Every record must appear in your copy exactly as written, with no pictures.
Content starts
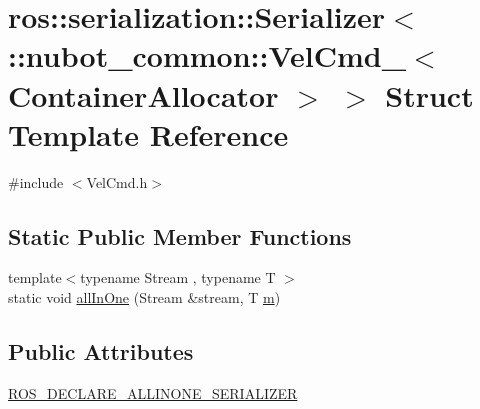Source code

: \hypertarget{structros_1_1serialization_1_1Serializer_3_01_1_1nubot__common_1_1VelCmd___3_01ContainerAllocator_01_4_01_4}{\section{ros\-:\-:serialization\-:\-:Serializer$<$ \-:\-:nubot\-\_\-common\-:\-:Vel\-Cmd\-\_\-$<$ Container\-Allocator $>$ $>$ Struct Template Reference}
\label{structros_1_1serialization_1_1Serializer_3_01_1_1nubot__common_1_1VelCmd___3_01ContainerAllocator_01_4_01_4}
}


{\ttfamily \#include $<$Vel\-Cmd.\-h$>$}

\subsection*{Static Public Member Functions}
\begin{DoxyCompactItemize}
\item 
{\footnotesize template$<$typename Stream , typename T $>$ }\\static void \hyperlink{structros_1_1serialization_1_1Serializer_3_01_1_1nubot__common_1_1VelCmd___3_01ContainerAllocator_01_4_01_4_a31e29ae751795f159e42a11e24e2b2bb}{all\-In\-One} (Stream \&stream, T \hyperlink{nubot__gazebo_8cc_a9990e99e87d163c58817550b21d35a83}{m})
\end{DoxyCompactItemize}
\subsection*{Public Attributes}
\begin{DoxyCompactItemize}
\item 
\hyperlink{structros_1_1serialization_1_1Serializer_3_01_1_1nubot__common_1_1VelCmd___3_01ContainerAllocator_01_4_01_4_ad8cb08bcf755232b0a65e9d1b553756d}{R\-O\-S\-\_\-\-D\-E\-C\-L\-A\-R\-E\-\_\-\-A\-L\-L\-I\-N\-O\-N\-E\-\_\-\-S\-E\-R\-I\-A\-L\-I\-Z\-E\-R}
\end{DoxyCompactItemize}


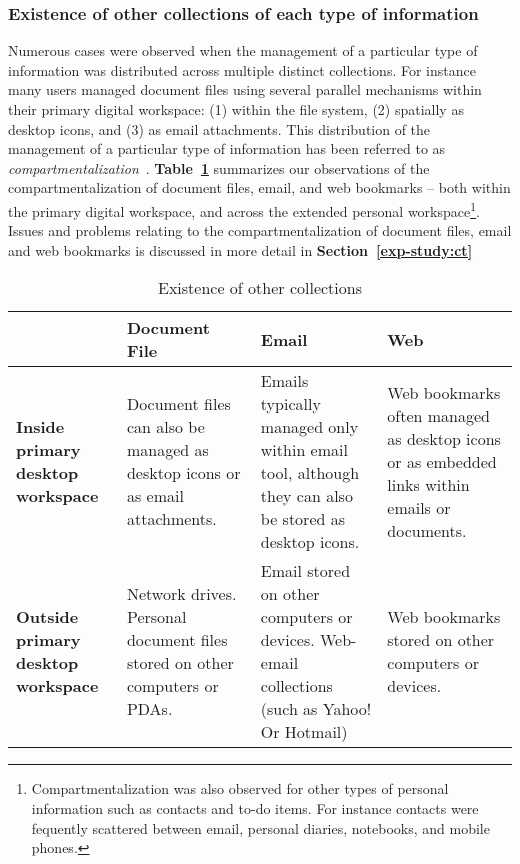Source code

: \newpage
\subsubsection{Existence of other collections of each type of information}

Numerous cases were observed when the management of a particular type of information was distributed across multiple distinct collections.
For instance many users managed document files using several parallel mechanisms within their primary digital workspace: (1) within the file system, (2) spatially as desktop icons, and (3) as email attachments. 
This distribution of the management of a particular type of information has been referred to as \textit{compartmentalization}~\cite{Bellotti:00}. \textbf{Table~\ref{table:chapter3_other_collections}} summarizes our observations of the compartmentalization of document files, email, and web bookmarks -- both within the primary digital workspace, and across the extended personal workspace\footnote{Compartmentalization was also observed for other types of personal information such as contacts and to-do items.  For instance contacts were fequently scattered between email, personal diaries, notebooks, and mobile phones.}. Issues and problems relating to the compartmentalization of document files, email and web bookmarks is discussed in more detail in \textbf{Section~\ref{exp-study:ct}}



\begin{table}[h]
\begin{center}
\begin{footnotesize}
\begin{tabular}{|p{2.5cm}|p{3.5cm}|p{3.5cm}|p{3.5cm}|}
\hline
	& {\bf Document File} & {\bf Email} &  {\bf Web} \\
\hline \hline
{\bf Inside primary desktop workspace} & Document files can also be managed as desktop icons or as email attachments.  & Emails typically managed only within email tool, although they can also be stored as desktop icons. & Web bookmarks often managed as desktop icons or as embedded links within emails or documents.  \\
\hline
{\bf Outside primary desktop workspace} & Network drives. Personal document files stored on other computers or PDAs. & Email stored on other computers or devices. Web-email collections (such as Yahoo! Or Hotmail) & Web bookmarks stored on other computers or devices.  \\
\hline
\end{tabular}  
\end{footnotesize}
\caption{Existence of other collections}
\label{table:chapter3_other_collections}
\end{center}
\end{table}
\normalsize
Content ends
Answer to this problem:
Source code

: \hypertarget{structros_1_1serialization_1_1Serializer_3_01_1_1nubot__common_1_1VelCmd___3_01ContainerAllocator_01_4_01_4}{\section{ros\-:\-:serialization\-:\-:Serializer$<$ \-:\-:nubot\-\_\-common\-:\-:Vel\-Cmd\-\_\-$<$ Container\-Allocator $>$ $>$ Struct Template Reference}
\label{structros_1_1serialization_1_1Serializer_3_01_1_1nubot__common_1_1VelCmd___3_01ContainerAllocator_01_4_01_4}
}


{\ttfamily \#include $<$Vel\-Cmd.\-h$>$}

\subsection*{Static Public Member Functions}
\begin{DoxyCompactItemize}
\item 
{\footnotesize template$<$typename Stream , typename T $>$ }\\static void \hyperlink{structros_1_1serialization_1_1Serializer_3_01_1_1nubot__common_1_1VelCmd___3_01ContainerAllocator_01_4_01_4_a31e29ae751795f159e42a11e24e2b2bb}{all\-In\-One} (Stream \&stream, T \hyperlink{nubot__gazebo_8cc_a9990e99e87d163c58817550b21d35a83}{m})
\end{DoxyCompactItemize}
\subsection*{Public Attributes}
\begin{DoxyCompactItemize}
\item 
\hyperlink{structros_1_1serialization_1_1Serializer_3_01_1_1nubot__common_1_1VelCmd___3_01ContainerAllocator_01_4_01_4_ad8cb08bcf755232b0a65e9d1b553756d}{R\-O\-S\-\_\-\-D\-E\-C\-L\-A\-R\-E\-\_\-\-A\-L\-L\-I\-N\-O\-N\-E\-\_\-\-S\-E\-R\-I\-A\-L\-I\-Z\-E\-R}
\end{DoxyCompactItemize}


Source code

: \newpage
\subsubsection{Existence of other collections of each type of information}

Numerous cases were observed when the management of a particular type of information was distributed across multiple distinct collections.
For instance many users managed document files using several parallel mechanisms within their primary digital workspace: (1) within the file system, (2) spatially as desktop icons, and (3) as email attachments. 
This distribution of the management of a particular type of information has been referred to as \textit{compartmentalization}~\cite{Bellotti:00}. \textbf{Table~\ref{table:chapter3_other_collections}} summarizes our observations of the compartmentalization of document files, email, and web bookmarks -- both within the primary digital workspace, and across the extended personal workspace\footnote{Compartmentalization was also observed for other types of personal information such as contacts and to-do items.  For instance contacts were fequently scattered between email, personal diaries, notebooks, and mobile phones.}. Issues and problems relating to the compartmentalization of document files, email and web bookmarks is discussed in more detail in \textbf{Section~\ref{exp-study:ct}}



\begin{table}[h]
\begin{center}
\begin{footnotesize}
\begin{tabular}{|p{2.5cm}|p{3.5cm}|p{3.5cm}|p{3.5cm}|}
\hline
	& {\bf Document File} & {\bf Email} &  {\bf Web} \\
\hline \hline
{\bf Inside primary desktop workspace} & Document files can also be managed as desktop icons or as email attachments.  & Emails typically managed only within email tool, although they can also be stored as desktop icons. & Web bookmarks often managed as desktop icons or as embedded links within emails or documents.  \\
\hline
{\bf Outside primary desktop workspace} & Network drives. Personal document files stored on other computers or PDAs. & Email stored on other computers or devices. Web-email collections (such as Yahoo! Or Hotmail) & Web bookmarks stored on other computers or devices.  \\
\hline
\end{tabular}  
\end{footnotesize}
\caption{Existence of other collections}
\label{table:chapter3_other_collections}
\end{center}
\end{table}
\normalsize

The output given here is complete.